- _Excerpts from a dataset_
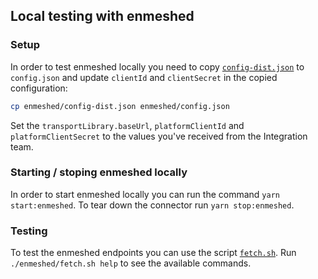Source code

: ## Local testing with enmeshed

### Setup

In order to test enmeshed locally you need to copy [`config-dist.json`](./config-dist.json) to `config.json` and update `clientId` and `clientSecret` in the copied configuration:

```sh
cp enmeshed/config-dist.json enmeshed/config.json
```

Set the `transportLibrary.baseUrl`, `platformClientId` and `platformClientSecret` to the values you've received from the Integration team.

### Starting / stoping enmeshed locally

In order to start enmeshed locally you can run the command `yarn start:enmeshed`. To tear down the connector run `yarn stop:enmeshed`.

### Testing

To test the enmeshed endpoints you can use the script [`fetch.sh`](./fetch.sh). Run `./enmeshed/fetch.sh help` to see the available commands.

---

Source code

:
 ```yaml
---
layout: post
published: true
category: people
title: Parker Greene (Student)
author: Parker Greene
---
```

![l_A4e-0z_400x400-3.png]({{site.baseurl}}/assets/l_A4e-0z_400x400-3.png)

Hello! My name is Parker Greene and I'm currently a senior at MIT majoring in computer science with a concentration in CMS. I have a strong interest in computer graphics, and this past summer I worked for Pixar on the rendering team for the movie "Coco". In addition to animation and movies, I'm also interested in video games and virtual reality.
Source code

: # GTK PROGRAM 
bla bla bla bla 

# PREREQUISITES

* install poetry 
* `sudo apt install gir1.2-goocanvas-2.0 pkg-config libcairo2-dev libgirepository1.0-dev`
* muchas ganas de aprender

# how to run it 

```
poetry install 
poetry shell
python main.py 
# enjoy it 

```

- _WORK ITEM_
Each line above that contains "config" counts once; report the total of such lines and nothing more.

- _REPLY_
3